What to produce - Output the data once more, exactly as given.

Dataset records -
*** Begin section ***
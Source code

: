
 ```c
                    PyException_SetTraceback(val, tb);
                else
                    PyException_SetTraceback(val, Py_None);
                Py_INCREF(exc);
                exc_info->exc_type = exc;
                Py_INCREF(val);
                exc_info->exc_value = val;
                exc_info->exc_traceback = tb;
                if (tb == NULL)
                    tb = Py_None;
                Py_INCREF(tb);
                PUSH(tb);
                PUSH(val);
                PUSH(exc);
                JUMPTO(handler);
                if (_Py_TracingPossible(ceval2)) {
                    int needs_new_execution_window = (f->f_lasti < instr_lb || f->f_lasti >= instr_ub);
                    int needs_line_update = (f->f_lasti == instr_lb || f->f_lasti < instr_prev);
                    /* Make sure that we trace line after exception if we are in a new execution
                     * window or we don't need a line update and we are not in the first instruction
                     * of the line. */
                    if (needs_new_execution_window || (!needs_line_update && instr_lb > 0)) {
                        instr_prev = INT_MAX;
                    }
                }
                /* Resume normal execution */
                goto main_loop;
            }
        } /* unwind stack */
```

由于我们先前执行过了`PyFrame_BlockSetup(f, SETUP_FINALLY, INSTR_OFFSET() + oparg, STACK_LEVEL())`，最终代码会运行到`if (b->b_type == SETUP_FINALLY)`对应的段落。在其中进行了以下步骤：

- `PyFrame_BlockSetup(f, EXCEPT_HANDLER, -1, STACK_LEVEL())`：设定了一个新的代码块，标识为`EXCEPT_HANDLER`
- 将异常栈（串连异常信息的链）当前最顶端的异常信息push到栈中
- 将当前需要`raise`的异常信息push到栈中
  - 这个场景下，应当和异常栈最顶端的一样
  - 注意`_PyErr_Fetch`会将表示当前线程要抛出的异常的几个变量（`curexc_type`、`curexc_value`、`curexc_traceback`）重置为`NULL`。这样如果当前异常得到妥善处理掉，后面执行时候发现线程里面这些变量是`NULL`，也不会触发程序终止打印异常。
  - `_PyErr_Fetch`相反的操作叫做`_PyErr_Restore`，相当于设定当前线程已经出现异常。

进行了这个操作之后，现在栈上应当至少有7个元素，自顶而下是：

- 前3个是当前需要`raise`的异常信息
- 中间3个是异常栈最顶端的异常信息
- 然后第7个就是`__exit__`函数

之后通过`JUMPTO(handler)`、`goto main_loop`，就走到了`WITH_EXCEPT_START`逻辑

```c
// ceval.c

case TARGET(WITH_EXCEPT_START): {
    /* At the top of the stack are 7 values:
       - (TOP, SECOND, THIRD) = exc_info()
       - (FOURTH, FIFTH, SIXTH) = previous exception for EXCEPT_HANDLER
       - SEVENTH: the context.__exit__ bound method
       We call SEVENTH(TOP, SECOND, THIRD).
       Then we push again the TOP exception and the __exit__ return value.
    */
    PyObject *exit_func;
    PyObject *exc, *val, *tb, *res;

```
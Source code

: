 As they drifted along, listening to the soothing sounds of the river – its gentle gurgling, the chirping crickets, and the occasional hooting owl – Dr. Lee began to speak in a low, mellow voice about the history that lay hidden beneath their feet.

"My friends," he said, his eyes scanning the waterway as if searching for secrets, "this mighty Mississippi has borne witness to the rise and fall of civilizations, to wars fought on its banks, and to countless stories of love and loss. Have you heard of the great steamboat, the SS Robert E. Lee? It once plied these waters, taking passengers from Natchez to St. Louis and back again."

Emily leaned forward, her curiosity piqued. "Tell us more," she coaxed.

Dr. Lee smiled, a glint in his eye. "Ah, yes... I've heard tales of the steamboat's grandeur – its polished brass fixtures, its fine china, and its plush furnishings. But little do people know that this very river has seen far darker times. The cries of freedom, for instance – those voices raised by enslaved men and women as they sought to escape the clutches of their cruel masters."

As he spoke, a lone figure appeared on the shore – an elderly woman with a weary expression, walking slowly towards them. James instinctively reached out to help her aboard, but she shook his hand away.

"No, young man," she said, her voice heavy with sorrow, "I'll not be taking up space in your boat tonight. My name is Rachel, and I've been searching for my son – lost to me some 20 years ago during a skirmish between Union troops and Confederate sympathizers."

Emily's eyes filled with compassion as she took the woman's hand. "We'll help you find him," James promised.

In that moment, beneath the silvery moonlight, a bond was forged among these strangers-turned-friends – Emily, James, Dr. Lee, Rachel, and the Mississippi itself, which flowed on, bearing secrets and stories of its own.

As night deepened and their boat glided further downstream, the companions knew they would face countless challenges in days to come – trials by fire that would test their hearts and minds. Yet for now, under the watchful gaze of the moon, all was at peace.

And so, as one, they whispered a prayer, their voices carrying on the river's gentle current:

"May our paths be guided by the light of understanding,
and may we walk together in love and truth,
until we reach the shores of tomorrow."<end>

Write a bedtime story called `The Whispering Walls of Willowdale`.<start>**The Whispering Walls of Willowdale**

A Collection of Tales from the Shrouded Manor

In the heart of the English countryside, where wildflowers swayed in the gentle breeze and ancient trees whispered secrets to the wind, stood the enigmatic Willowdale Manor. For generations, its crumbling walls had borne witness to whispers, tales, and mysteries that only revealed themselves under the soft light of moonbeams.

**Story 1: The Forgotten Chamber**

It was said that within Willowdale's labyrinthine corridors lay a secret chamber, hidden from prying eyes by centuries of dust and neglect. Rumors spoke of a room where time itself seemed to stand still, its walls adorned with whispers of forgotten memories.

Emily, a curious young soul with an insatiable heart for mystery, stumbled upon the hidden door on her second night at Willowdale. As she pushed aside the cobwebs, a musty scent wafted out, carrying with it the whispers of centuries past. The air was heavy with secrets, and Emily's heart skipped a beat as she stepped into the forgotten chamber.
*** End section ***
Exercise answer -
Source code

:
 ```c
                    PyException_SetTraceback(val, tb);
                else
                    PyException_SetTraceback(val, Py_None);
                Py_INCREF(exc);
                exc_info->exc_type = exc;
                Py_INCREF(val);
                exc_info->exc_value = val;
                exc_info->exc_traceback = tb;
                if (tb == NULL)
                    tb = Py_None;
                Py_INCREF(tb);
                PUSH(tb);
                PUSH(val);
                PUSH(exc);
                JUMPTO(handler);
                if (_Py_TracingPossible(ceval2)) {
                    int needs_new_execution_window = (f->f_lasti < instr_lb || f->f_lasti >= instr_ub);
                    int needs_line_update = (f->f_lasti == instr_lb || f->f_lasti < instr_prev);
                    /* Make sure that we trace line after exception if we are in a new execution
                     * window or we don't need a line update and we are not in the first instruction
                     * of the line. */
                    if (needs_new_execution_window || (!needs_line_update && instr_lb > 0)) {
                        instr_prev = INT_MAX;
                    }
                }
                /* Resume normal execution */
                goto main_loop;
            }
        } /* unwind stack */
```

由于我们先前执行过了`PyFrame_BlockSetup(f, SETUP_FINALLY, INSTR_OFFSET() + oparg, STACK_LEVEL())`，最终代码会运行到`if (b->b_type == SETUP_FINALLY)`对应的段落。在其中进行了以下步骤：

- `PyFrame_BlockSetup(f, EXCEPT_HANDLER, -1, STACK_LEVEL())`：设定了一个新的代码块，标识为`EXCEPT_HANDLER`
- 将异常栈（串连异常信息的链）当前最顶端的异常信息push到栈中
- 将当前需要`raise`的异常信息push到栈中
  - 这个场景下，应当和异常栈最顶端的一样
  - 注意`_PyErr_Fetch`会将表示当前线程要抛出的异常的几个变量（`curexc_type`、`curexc_value`、`curexc_traceback`）重置为`NULL`。这样如果当前异常得到妥善处理掉，后面执行时候发现线程里面这些变量是`NULL`，也不会触发程序终止打印异常。
  - `_PyErr_Fetch`相反的操作叫做`_PyErr_Restore`，相当于设定当前线程已经出现异常。

进行了这个操作之后，现在栈上应当至少有7个元素，自顶而下是：

- 前3个是当前需要`raise`的异常信息
- 中间3个是异常栈最顶端的异常信息
- 然后第7个就是`__exit__`函数

之后通过`JUMPTO(handler)`、`goto main_loop`，就走到了`WITH_EXCEPT_START`逻辑

```c
// ceval.c

case TARGET(WITH_EXCEPT_START): {
    /* At the top of the stack are 7 values:
       - (TOP, SECOND, THIRD) = exc_info()
       - (FOURTH, FIFTH, SIXTH) = previous exception for EXCEPT_HANDLER
       - SEVENTH: the context.__exit__ bound method
       We call SEVENTH(TOP, SECOND, THIRD).
       Then we push again the TOP exception and the __exit__ return value.
    */
    PyObject *exit_func;
    PyObject *exc, *val, *tb, *res;

```
Source code

: As they drifted along, listening to the soothing sounds of the river – its gentle gurgling, the chirping crickets, and the occasional hooting owl – Dr. Lee began to speak in a low, mellow voice about the history that lay hidden beneath their feet.

"My friends," he said, his eyes scanning the waterway as if searching for secrets, "this mighty Mississippi has borne witness to the rise and fall of civilizations, to wars fought on its banks, and to countless stories of love and loss. Have you heard of the great steamboat, the SS Robert E. Lee? It once plied these waters, taking passengers from Natchez to St. Louis and back again."

Emily leaned forward, her curiosity piqued. "Tell us more," she coaxed.

Dr. Lee smiled, a glint in his eye. "Ah, yes... I've heard tales of the steamboat's grandeur – its polished brass fixtures, its fine china, and its plush furnishings. But little do people know that this very river has seen far darker times. The cries of freedom, for instance – those voices raised by enslaved men and women as they sought to escape the clutches of their cruel masters."

As he spoke, a lone figure appeared on the shore – an elderly woman with a weary expression, walking slowly towards them. James instinctively reached out to help her aboard, but she shook his hand away.

"No, young man," she said, her voice heavy with sorrow, "I'll not be taking up space in your boat tonight. My name is Rachel, and I've been searching for my son – lost to me some 20 years ago during a skirmish between Union troops and Confederate sympathizers."

Emily's eyes filled with compassion as she took the woman's hand. "We'll help you find him," James promised.

In that moment, beneath the silvery moonlight, a bond was forged among these strangers-turned-friends – Emily, James, Dr. Lee, Rachel, and the Mississippi itself, which flowed on, bearing secrets and stories of its own.

As night deepened and their boat glided further downstream, the companions knew they would face countless challenges in days to come – trials by fire that would test their hearts and minds. Yet for now, under the watchful gaze of the moon, all was at peace.

And so, as one, they whispered a prayer, their voices carrying on the river's gentle current:

"May our paths be guided by the light of understanding,
and may we walk together in love and truth,
until we reach the shores of tomorrow."<end>

Write a bedtime story called `The Whispering Walls of Willowdale`.<start>**The Whispering Walls of Willowdale**

A Collection of Tales from the Shrouded Manor

In the heart of the English countryside, where wildflowers swayed in the gentle breeze and ancient trees whispered secrets to the wind, stood the enigmatic Willowdale Manor. For generations, its crumbling walls had borne witness to whispers, tales, and mysteries that only revealed themselves under the soft light of moonbeams.

**Story 1: The Forgotten Chamber**

It was said that within Willowdale's labyrinthine corridors lay a secret chamber, hidden from prying eyes by centuries of dust and neglect. Rumors spoke of a room where time itself seemed to stand still, its walls adorned with whispers of forgotten memories.

Emily, a curious young soul with an insatiable heart for mystery, stumbled upon the hidden door on her second night at Willowdale. As she pushed aside the cobwebs, a musty scent wafted out, carrying with it the whispers of centuries past. The air was heavy with secrets, and Emily's heart skipped a beat as she stepped into the forgotten chamber.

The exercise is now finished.